↓↓↓
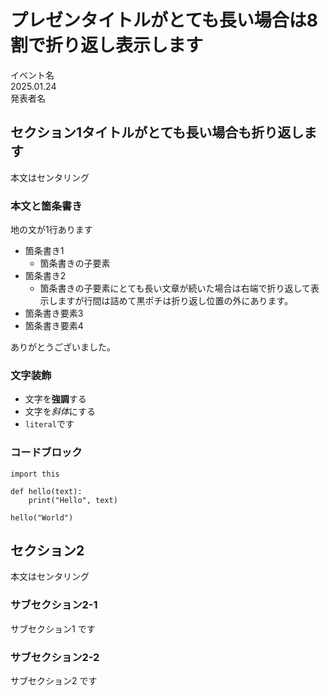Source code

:# プレゼンタイトルがとても長い場合は8割で折り返し表示します

イベント名 \
2025.01.24 \
発表者名

## セクション1タイトルがとても長い場合も折り返します

本文はセンタリング

### 本文と箇条書き

地の文が1行あります

- 箇条書き1
  - 箇条書きの子要素
- 箇条書き2
  - 箇条書きの子要素にとても長い文章が続いた場合は右端で折り返して表示しますが行間は詰めて黒ポチは折り返し位置の外にあります。
- 箇条書き要素3
- 箇条書き要素4

ありがとうございました。

### 文字装飾

- 文字を**強調**する
- 文字を*斜体*にする
- `literal`です

### コードブロック

```
import this

def hello(text):
    print("Hello", text)

hello("World")
```

## セクション2

本文はセンタリング

### サブセクション2-1

サブセクション1 です

### サブセクション2-2

サブセクション2 です
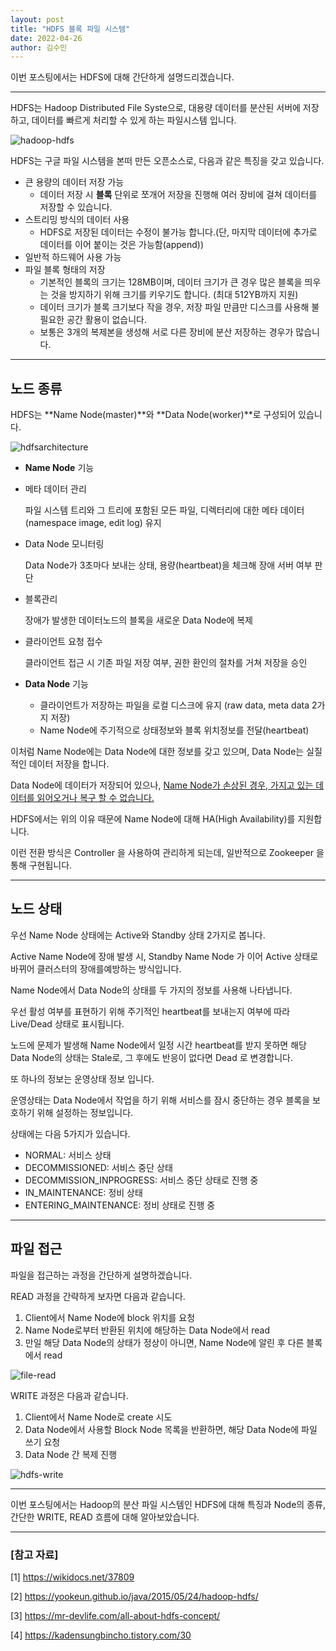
 ```yaml
---
layout: post
title: "HDFS 블록 파일 시스템"
date: 2022-04-26
author: 김수민
---
```


이번 포스팅에서는 HDFS에 대해 간단하게 설명드리겠습니다.

------

HDFS는 Hadoop Distributed File Syste으로, 대용량 데이터를 분산된 서버에 저장하고, 데이터를 빠르게 처리할 수 있게 하는 파일시스템 입니다.

![hadoop-hdfs](C:\Users\epozen\Downloads\hadoop-hdfs.webp)

HDFS는 구글 파일 시스템을 본떠 만든 오픈소스로, 다음과 같은 특징을 갖고 있습니다.

- 큰 용량의 데이터 저장 가능
  - 데이터 저장 시 **블록** 단위로 쪼개어 저장을 진행해 여러 장비에 걸쳐 데이터를 저장할 수 있습니다.
- 스트리밍 방식의 데이터 사용
  - HDFS로 저장된 데이터는 수정이 불가능 합니다.(단, 마지막 데이터에 추가로 데이터를 이어 붙이는 것은 가능함(append))
- 일반적 하드웨어 사용 가능
- 파일 블록 형태의 저장
  - 기본적인 블록의 크기는 128MB이며, 데이터 크기가 큰 경우 많은 블록을 띄우는 것을 방지하기 위해 크기를 키우기도 합니다. (최대 512YB까지 지원)
  - 데이터 크기가 블록 크기보다 작을 경우, 저장 파일 만큼만 디스크를 사용해 불필요한 공간 활용이 없습니다.
  - 보통은 3개의 복제본을 생성해 서로 다른 장비에 분산 저장하는 경우가 많습니다.

---

## 노드 종류

HDFS는  **Name Node(master)**와 **Data Node(worker)**로 구성되어 있습니다.

![hdfsarchitecture](C:\Users\epozen\Downloads\hdfsarchitecture.png)

-  **Name Node** 기능

  - 메타 데이터 관리

    파일 시스템 트리와 그 트리에 포함된 모든 파일, 디렉터리에 대한 메타 데이터(namespace image, edit log) 유지

  - Data Node 모니터링

    Data Node가 3초마다 보내는 상태, 용량(heartbeat)을 체크해 장애 서버 여부 판단

  - 블록관리

    장애가 발생한 데이터노드의 블록을 새로운 Data Node에 복제

  - 클라이언트 요청 접수

    클라이언트 접근 시 기존 파일 저장 여부, 권한 환인의 절차를 거쳐 저장을 승인

- **Data Node** 기능

  - 클라이언트가 저장하는 파일을 로컬 디스크에 유지 (raw data, meta data 2가지 저장)
  - Name Node에 주기적으로 상태정보와 블록 위치정보를 전달(heartbeat)

  

이처럼 Name Node에는 Data Node에 대한 정보를 갖고 있으며, Data Node는 실질적인 데이터 저장을 합니다.

Data Node에 데이터가 저장되어 있으나, <u>Name Node가 손상된 경우, 가지고 있는 데이터를 읽어오거나 복구 할 수 없습니다.</u>

HDFS에서는 위의 이유 때문에 Name Node에 대해 HA(High Availability)를 지원합니다.

이런 전환 방식은 Controller 을 사용하여 관리하게 되는데, 일반적으로 Zookeeper 을 통해 구현됩니다.

---

## 노드 상태

우선 Name Node 상태에는 Active와 Standby 상태 2가지로 봅니다.

Active Name Node에 장애 발생 시, Standby Name Node 가 이어 Active 상태로 바뀌어 클러스터의 장애를예방하는 방식입니다.



Name Node에서 Data Node의 상태를 두 가지의 정보를 사용해 나타냅니다.

우선 활성 여부를 표현하기 위해 주기적인 heartbeat를 보내는지 여부에 따라 Live/Dead 상태로 표시됩니다.

노드에 문제가 발생해 Name Node에서 일정 시간 heartbeat를 받지 못하면 해당 Data Node의 상태는 Stale로, 그 후에도 반응이 없다면 Dead 로 변경합니다.



또 하나의 정보는 운영상태 정보 입니다.

운영상태는 Data Node에서 작업을 하기 위해 서비스를 잠시 중단하는 경우 블록을 보호하기 위해 설정하는 정보입니다.

상태에는 다음 5가지가 있습니다.

- NORMAL: 서비스 상태
- DECOMMISSIONED: 서비스 중단 상태
- DECOMMISSION_INPROGRESS: 서비스 중단 상태로 진행 중
- IN_MAINTENANCE: 정비 상태
- ENTERING_MAINTENANCE: 정비 상태로 진행 중

---

## 파일 접근

파일을 접근하는 과정을 간단하게 설명하겠습니다.

READ 과정을 간략하게 보자면 다음과 같습니다.

1. Client에서 Name Node에 block 위치를 요청
2. Name Node로부터 반환된 위치에 해당하는 Data Node에서 read
3. 만일 해당 Data Node의 상태가 정상이 아니면, Name Node에 알린 후 다른 블록에서 read

![file-read](https://wikidocs.net/images/page/23582/%E1%84%89%E1%85%B3%E1%84%8F%E1%85%B3%E1%84%85%E1%85%B5%E1%86%AB%E1%84%89%E1%85%A3%E1%86%BA_2022-01-10_%E1%84%8B%E1%85%A9%E1%84%8C%E1%85%A5%E1%86%AB_10.41.49.png)



WRITE 과정은 다음과 같습니다.

1. Client에서 Name Node로 create 시도
2. Data Node에서 사용할 Block Node 목록을 반환하면, 해당 Data Node에 파일 쓰기 요청
3. Data Node 간 복제 진행

![hdfs-write](https://wikidocs.net/images/page/23582/%E1%84%89%E1%85%B3%E1%84%8F%E1%85%B3%E1%84%85%E1%85%B5%E1%86%AB%E1%84%89%E1%85%A3%E1%86%BA_2022-01-10_%E1%84%8B%E1%85%A9%E1%84%8C%E1%85%A5%E1%86%AB_10.40.00.png)

---

이번 포스팅에서는 Hadoop의 분산 파일 시스템인 HDFS에 대해 특징과 Node의 종류, 간단한 WRITE, READ 흐름에 대해 알아보았습니다.

---

### [참고 자료]

[1] https://wikidocs.net/37809

[2] https://yookeun.github.io/java/2015/05/24/hadoop-hdfs/

[3] https://mr-devlife.com/all-about-hdfs-concept/

[4] https://kadensungbincho.tistory.com/30
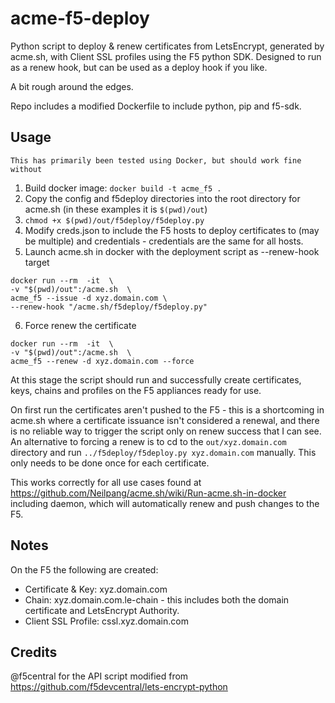 # acme-f5-deploy
Python script to deploy &amp; renew certificates from LetsEncrypt, generated by acme.sh, with Client SSL profiles using the F5 python SDK. Designed to run as a renew hook, but can be used as a deploy hook if you like.

A bit rough around the edges.

Repo includes a modified Dockerfile to include python, pip and f5-sdk.

## Usage
`This has primarily been tested using Docker, but should work fine without`
1. Build docker image:
`docker build -t acme_f5 .`
2. Copy the config and f5deploy directories into the root directory for acme.sh (in these examples it is `$(pwd)/out`)
3. `chmod +x $(pwd)/out/f5deploy/f5deploy.py`
4. Modify creds.json to include the F5 hosts to deploy certificates to (may be multiple) and credentials - credentials are the same for all hosts.
5. Launch acme.sh in docker with the deployment script as --renew-hook target
  ```
  docker run --rm  -it  \
 -v "$(pwd)/out":/acme.sh  \
 acme_f5 --issue -d xyz.domain.com \ 
 --renew-hook "/acme.sh/f5deploy/f5deploy.py"
  ```
6. Force renew the certificate
  ```
  docker run --rm  -it  \
  -v "$(pwd)/out":/acme.sh  \
  acme_f5 --renew -d xyz.domain.com --force
  ```
  
At this stage the script should run and successfully create certificates, keys, chains and profiles on the F5 appliances ready for use.

On first run the certificates aren't pushed to the F5 - this is a shortcoming in acme.sh where a certificate issuance isn't considered a renewal, and there is no reliable way to trigger the script only on renew success that I can see. 
An alternative to forcing a renew is to cd to the `out/xyz.domain.com` directory and run `../f5deploy/f5deploy.py xyz.domain.com` manually. This only needs to be done once for each certificate.

This works correctly for all use cases found at https://github.com/Neilpang/acme.sh/wiki/Run-acme.sh-in-docker including daemon, which will automatically renew and push changes to the F5.

## Notes
On the F5 the following are created:
- Certificate & Key: xyz.domain.com
- Chain: xyz.domain.com.le-chain - this includes both the domain certificate and LetsEncrypt Authority.
- Client SSL Profile: cssl.xyz.domain.com

## Credits
@f5central for the API script modified from https://github.com/f5devcentral/lets-encrypt-python
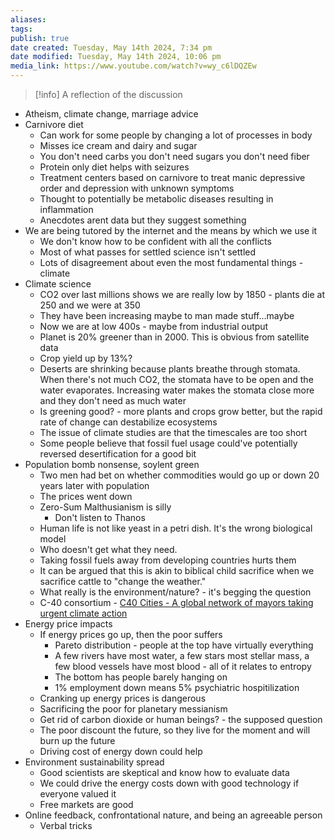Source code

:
 ```yaml
---
aliases: 
tags: 
publish: true
date created: Tuesday, May 14th 2024, 7:34 pm
date modified: Tuesday, May 14th 2024, 10:06 pm
media_link: https://www.youtube.com/watch?v=wy_c6lDQZEw
---
```


> [!info] A reflection of the discussion

- Atheism, climate change, marriage advice
- Carnivore diet
    - Can work for some people by changing a lot of processes in body
    - Misses ice cream and dairy and sugar
    - You don't need carbs you don't need sugars you don't need fiber
    - Protein only diet helps with seizures
    - Treatment centers based on carnivore to treat manic depressive order and depression with unknown symptoms
    - Thought to potentially be metabolic diseases resulting in inflammation
    - Anecdotes arent data but they suggest something
- We are being tutored by the internet and the means by which we use it
    - We don't know how to be confident with all the conflicts
    - Most of what passes for settled science isn't settled
    - Lots of disagreement about even the most fundamental things - climate
- Climate science
    - CO2 over last millions shows we are really low by 1850 - plants die at 250 and we were at 350
    - They have been increasing maybe to man made stuff…maybe
    - Now we are at low 400s - maybe from industrial output
    - Planet is 20% greener than in 2000. This is obvious from satellite data
    - Crop yield up by 13%?
    - Deserts are shrinking because plants breathe through stomata. When there's not much CO2, the stomata have to be open and the water evaporates. Increasing water makes the stomata close more and they don't need as much water
    - Is greening good? - more plants and crops grow better, but the rapid rate of change can destabilize ecosystems
	- The issue of climate studies are that the timescales are too short
	- Some people believe that fossil fuel usage could've potentially reversed desertification for a good bit
- Population bomb nonsense, soylent green
	- Two men had bet on whether commodities would go up or down 20 years later with population
	- The prices went down
	- Zero-Sum Malthusianism is silly
		- Don't listen to Thanos
	- Human life is not like yeast in a petri dish. It's the wrong biological model
	- Who doesn't get what they need. 
	- Taking fossil fuels away from developing countries hurts them
	- It can be argued that this is akin to biblical child sacrifice when we sacrifice cattle to "change the weather."
	- What really is the environment/nature? - it's begging the question
	- C-40 consortium - [C40 Cities - A global network of mayors taking urgent climate action](https://www.c40.org/) 
- Energy price impacts
	- If energy prices go up, then the poor suffers
		- Pareto distribution - people at the top have virtually everything
		- A few rivers have most water, a few stars most stellar mass, a few blood vessels have most blood - all of it relates to entropy
		- The bottom has people barely hanging on
		- 1% employment down means 5% psychiatric hospitilization
	- Cranking up energy prices is dangerous
	- Sacrificing the poor for planetary messianism
	- Get rid of carbon dioxide or human beings? - the supposed question 
	- The poor discount the future, so they live for the moment and will burn up the future
	- Driving cost of energy down could help
- Environment sustainability spread
	- Good scientists are skeptical and know how to evaluate data
	- We could drive the energy costs down with good technology if everyone valued it
	- Free markets are good
- Online feedback, confrontational nature, and being an agreeable person
	- Verbal tricks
↑↑↑
* [Your task]:
Exact repeat of the material above: every line from the one with "- Chain: xyz.domain.com.le-chain" through the one with "- Two men had", endpoints included, and nothing more. No pictures.

* [Exercise result]:
- Chain: xyz.domain.com.le-chain - this includes both the domain certificate and LetsEncrypt Authority.
- Client SSL Profile: cssl.xyz.domain.com

## Credits
@f5central for the API script modified from https://github.com/f5devcentral/lets-encrypt-python
Source code

:
 ```yaml
---
aliases: 
tags: 
publish: true
date created: Tuesday, May 14th 2024, 7:34 pm
date modified: Tuesday, May 14th 2024, 10:06 pm
media_link: https://www.youtube.com/watch?v=wy_c6lDQZEw
---
```


> [!info] A reflection of the discussion

- Atheism, climate change, marriage advice
- Carnivore diet
    - Can work for some people by changing a lot of processes in body
    - Misses ice cream and dairy and sugar
    - You don't need carbs you don't need sugars you don't need fiber
    - Protein only diet helps with seizures
    - Treatment centers based on carnivore to treat manic depressive order and depression with unknown symptoms
    - Thought to potentially be metabolic diseases resulting in inflammation
    - Anecdotes arent data but they suggest something
- We are being tutored by the internet and the means by which we use it
    - We don't know how to be confident with all the conflicts
    - Most of what passes for settled science isn't settled
    - Lots of disagreement about even the most fundamental things - climate
- Climate science
    - CO2 over last millions shows we are really low by 1850 - plants die at 250 and we were at 350
    - They have been increasing maybe to man made stuff…maybe
    - Now we are at low 400s - maybe from industrial output
    - Planet is 20% greener than in 2000. This is obvious from satellite data
    - Crop yield up by 13%?
    - Deserts are shrinking because plants breathe through stomata. When there's not much CO2, the stomata have to be open and the water evaporates. Increasing water makes the stomata close more and they don't need as much water
    - Is greening good? - more plants and crops grow better, but the rapid rate of change can destabilize ecosystems
	- The issue of climate studies are that the timescales are too short
	- Some people believe that fossil fuel usage could've potentially reversed desertification for a good bit
- Population bomb nonsense, soylent green
	- Two men had bet on whether commodities would go up or down 20 years later with population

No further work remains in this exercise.